In my experience, there are many layers of answers to these questions because there are equally as many layers to your Tai Chi training. I will pick them apart and try to share some of my insights with you.

Do you breathe with or independent of your movements?
Some instructors teach tying the breath to your movements early and some (like myself and my teachers) simply provide guidance and allow the student to find their own natural breath, over time. I find that if you put too much emphasis on your breathing patterns when you are still learning the form, you will not be able to focus your attention on the critical fundamentals such as grounding, supporting the sky, slow relaxed movement and silk reeling. Breathing properly is very important so we use Qigong exercises, to help train the breath. During our Qigong training, we place a significant amount of attention on tying breath and movement together so as to train the body to recognize this natural Mind/Body union. Once we are practicing the form, our attention turns to a relaxed, circular breathing pattern that does not intentionally coincide with the movements. This allows you to focus on a simple breath while drawing attention to internalizing (learning) the form movements.

Does the breath come from the upper, middle or lower Dan Tien?
Some technique of focused breathing is present in virtually every style of martial arts. For most Chinese arts, there is specific focus on three centers; the lower, middle and upper Dan Tien. Usually we start training at the lower Dan Tien, located about two fingers below your navel and three fingers in towards the center of the body. Drawing attention to breath in this area allows our high (upper chest) energy to slowly settle down into its natural, healthful place. High-level energy leads to irritability, depression, anxiety, hypertension, arrhythmia, migraines and many other even more serious, stress related diseases.

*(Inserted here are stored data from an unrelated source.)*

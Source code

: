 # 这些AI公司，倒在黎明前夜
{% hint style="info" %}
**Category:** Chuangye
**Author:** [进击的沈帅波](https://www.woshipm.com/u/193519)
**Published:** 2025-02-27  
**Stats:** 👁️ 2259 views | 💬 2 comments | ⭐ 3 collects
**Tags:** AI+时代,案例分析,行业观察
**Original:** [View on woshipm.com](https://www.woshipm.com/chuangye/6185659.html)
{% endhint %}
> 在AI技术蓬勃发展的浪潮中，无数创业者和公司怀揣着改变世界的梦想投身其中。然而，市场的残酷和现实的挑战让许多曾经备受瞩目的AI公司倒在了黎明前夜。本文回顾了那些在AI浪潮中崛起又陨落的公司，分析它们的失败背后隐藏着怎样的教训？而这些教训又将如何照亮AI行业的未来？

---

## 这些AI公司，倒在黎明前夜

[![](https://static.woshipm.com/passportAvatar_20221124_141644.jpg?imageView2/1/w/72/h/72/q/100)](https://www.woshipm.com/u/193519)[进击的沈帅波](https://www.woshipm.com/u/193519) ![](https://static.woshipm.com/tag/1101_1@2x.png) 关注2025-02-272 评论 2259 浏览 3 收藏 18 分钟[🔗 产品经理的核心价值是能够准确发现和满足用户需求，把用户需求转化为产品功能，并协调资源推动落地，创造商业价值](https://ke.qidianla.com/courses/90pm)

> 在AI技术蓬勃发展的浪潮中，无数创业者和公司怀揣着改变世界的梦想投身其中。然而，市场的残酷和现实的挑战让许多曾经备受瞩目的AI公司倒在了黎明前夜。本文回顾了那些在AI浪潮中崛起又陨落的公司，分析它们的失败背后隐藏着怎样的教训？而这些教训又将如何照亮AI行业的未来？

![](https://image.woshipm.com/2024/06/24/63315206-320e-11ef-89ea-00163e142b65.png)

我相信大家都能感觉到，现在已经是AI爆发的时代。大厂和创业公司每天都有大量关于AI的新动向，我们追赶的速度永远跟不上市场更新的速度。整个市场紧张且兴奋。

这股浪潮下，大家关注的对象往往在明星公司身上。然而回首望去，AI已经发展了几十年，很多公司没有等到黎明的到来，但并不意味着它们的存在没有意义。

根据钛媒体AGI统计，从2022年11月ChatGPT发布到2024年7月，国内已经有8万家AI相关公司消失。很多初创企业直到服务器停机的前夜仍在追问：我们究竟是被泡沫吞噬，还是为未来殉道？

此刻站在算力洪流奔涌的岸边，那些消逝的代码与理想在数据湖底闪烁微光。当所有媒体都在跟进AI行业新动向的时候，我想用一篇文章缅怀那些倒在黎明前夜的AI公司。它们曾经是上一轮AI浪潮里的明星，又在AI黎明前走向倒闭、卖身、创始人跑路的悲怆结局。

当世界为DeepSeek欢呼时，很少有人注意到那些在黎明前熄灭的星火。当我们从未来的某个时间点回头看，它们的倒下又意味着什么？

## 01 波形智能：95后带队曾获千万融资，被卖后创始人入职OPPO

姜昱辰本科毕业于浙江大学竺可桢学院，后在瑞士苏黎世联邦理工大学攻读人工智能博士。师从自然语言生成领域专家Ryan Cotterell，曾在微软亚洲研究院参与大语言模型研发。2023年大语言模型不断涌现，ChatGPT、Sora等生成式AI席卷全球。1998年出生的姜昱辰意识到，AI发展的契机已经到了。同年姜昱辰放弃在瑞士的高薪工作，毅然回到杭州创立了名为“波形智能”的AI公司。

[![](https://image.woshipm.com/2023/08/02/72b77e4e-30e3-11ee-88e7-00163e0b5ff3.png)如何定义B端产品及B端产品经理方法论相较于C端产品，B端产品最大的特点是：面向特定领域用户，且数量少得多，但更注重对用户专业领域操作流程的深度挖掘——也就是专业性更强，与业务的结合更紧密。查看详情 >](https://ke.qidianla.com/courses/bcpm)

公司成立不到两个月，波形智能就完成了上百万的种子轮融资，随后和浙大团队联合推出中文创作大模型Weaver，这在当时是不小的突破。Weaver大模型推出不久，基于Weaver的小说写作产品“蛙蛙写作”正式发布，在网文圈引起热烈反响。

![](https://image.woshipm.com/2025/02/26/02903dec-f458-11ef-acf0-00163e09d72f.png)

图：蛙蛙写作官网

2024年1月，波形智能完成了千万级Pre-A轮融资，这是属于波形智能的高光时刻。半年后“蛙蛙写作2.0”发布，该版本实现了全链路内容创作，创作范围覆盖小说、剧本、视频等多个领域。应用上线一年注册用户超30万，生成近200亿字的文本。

While Western Medicine tends to focus on the symptoms (IE: stimulants for depression, aspirin for headaches), Eastern Medicine's focus is on relocation of the energy to it rightful place, so that the body can return to its natural balance. From a martial perspective, having a higher energy center makes you unstable, weakening your foundation. Your muscles are tense, which slows you down, your heart rate may be erratic and your breath will be easily disrupted; any and all of which makes you very vulnerable to attack.

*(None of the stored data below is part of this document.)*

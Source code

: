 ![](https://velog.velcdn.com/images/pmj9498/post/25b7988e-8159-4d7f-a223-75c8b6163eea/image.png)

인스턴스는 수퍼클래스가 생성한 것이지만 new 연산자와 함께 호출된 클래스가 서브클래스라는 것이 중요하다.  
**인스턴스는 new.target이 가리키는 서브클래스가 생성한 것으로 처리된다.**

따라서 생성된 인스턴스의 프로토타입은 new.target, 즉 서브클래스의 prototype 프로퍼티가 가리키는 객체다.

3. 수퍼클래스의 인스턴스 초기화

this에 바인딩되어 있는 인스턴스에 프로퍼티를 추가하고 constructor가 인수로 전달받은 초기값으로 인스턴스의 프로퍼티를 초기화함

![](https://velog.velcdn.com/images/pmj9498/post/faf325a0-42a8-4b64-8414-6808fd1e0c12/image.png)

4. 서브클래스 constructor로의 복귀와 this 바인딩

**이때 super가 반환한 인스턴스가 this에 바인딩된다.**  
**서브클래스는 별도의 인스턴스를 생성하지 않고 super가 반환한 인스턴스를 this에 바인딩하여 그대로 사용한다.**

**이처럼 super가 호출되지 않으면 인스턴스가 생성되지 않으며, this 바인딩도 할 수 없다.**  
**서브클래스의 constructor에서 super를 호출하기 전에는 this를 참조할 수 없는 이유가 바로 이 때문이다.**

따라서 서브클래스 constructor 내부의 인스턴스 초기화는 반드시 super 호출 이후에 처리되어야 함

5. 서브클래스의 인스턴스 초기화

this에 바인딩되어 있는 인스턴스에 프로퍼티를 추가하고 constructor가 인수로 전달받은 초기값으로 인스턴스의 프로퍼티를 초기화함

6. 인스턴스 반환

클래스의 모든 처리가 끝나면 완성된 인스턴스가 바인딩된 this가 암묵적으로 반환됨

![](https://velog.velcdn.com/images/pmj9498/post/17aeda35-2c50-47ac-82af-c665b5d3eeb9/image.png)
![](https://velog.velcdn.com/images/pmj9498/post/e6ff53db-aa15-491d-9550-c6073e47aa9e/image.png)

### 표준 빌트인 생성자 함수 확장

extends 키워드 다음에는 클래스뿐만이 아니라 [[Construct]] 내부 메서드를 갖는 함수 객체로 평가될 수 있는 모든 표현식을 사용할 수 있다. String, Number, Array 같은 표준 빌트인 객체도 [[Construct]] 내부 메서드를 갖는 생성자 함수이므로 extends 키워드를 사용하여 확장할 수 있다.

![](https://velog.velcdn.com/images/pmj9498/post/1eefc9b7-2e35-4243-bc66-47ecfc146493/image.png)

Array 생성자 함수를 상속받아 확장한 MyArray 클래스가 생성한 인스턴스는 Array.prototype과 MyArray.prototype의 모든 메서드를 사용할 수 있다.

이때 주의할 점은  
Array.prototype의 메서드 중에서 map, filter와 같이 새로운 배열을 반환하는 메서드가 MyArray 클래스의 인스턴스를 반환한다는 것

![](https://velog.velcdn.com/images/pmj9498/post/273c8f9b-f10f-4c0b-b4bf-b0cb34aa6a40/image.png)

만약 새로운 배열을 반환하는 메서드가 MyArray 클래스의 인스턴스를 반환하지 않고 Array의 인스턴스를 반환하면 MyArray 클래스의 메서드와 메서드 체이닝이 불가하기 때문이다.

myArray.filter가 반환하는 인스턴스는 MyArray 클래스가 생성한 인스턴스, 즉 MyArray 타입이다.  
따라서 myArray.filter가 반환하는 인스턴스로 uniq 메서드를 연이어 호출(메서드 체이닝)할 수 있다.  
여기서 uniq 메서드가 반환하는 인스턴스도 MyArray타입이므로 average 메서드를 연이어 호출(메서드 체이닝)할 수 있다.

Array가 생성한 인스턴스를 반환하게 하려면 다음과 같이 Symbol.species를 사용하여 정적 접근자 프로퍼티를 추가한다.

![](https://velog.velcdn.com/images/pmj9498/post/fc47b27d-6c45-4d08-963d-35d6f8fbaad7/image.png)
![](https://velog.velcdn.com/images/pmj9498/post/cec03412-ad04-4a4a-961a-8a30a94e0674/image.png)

Is it in through the nose and out through the mouth?
Yes...No...OK, Maybe... Believe it or not there are 7 different techniques for breathing in Tai Chi training. For my students, I prefer to keep it simple. They often hear me say...
"Pick a hole and stick with it..." I feel that early in training, to focus too much on a specific breathing pattern causes a significant loss of attention to the physical layer of Tai Chi. However, once the physical movements become comfortable and relaxed, then working on the various types of breath can be very effective at helping you reach deeper levels of Tai Chi. There is much to cover related to the different breathing techniques so I will have to write an entry specifically for that purpose. Within this discussion, I will say that you should create a relaxed, comfortable circular breath as mentioned above. Working to keep your breath smooth, flowing...uninterrupted is in my opinion the most effective way to relax your body for training. If you want to practice a specific pattern of breath, Qigong is a much better arena for that focus; simply repeat a specific, comfortable Qigong exercise until it becomes automatic and then turn your attention fully to the breath.

What happens to your tongue during all of this?
When you are working on relaxing and smoothing the breath, I feel that the best place for your tongue is to have the tip of it at the back of your upper teeth, resting comfortably. This connects an energy meridian on the front and back of the body creating a circle for the flow of energy to travel. In addition, when breathing from the nose, it allows you to use your tongue to manage your inhale and exhale flow, which can help in slowing down your breathing rate.

If we concentrate too much on too many details, often we tense up and hold our breath. Relax, breath and enjoy your practice time with Qigong and Tai Chi. Give yourself the gift of patience to learn all the tiny little details and you will be well rewarded for your efforts.

As a wonderful Buddhist Monk once wrote…Breathe! You are alive!”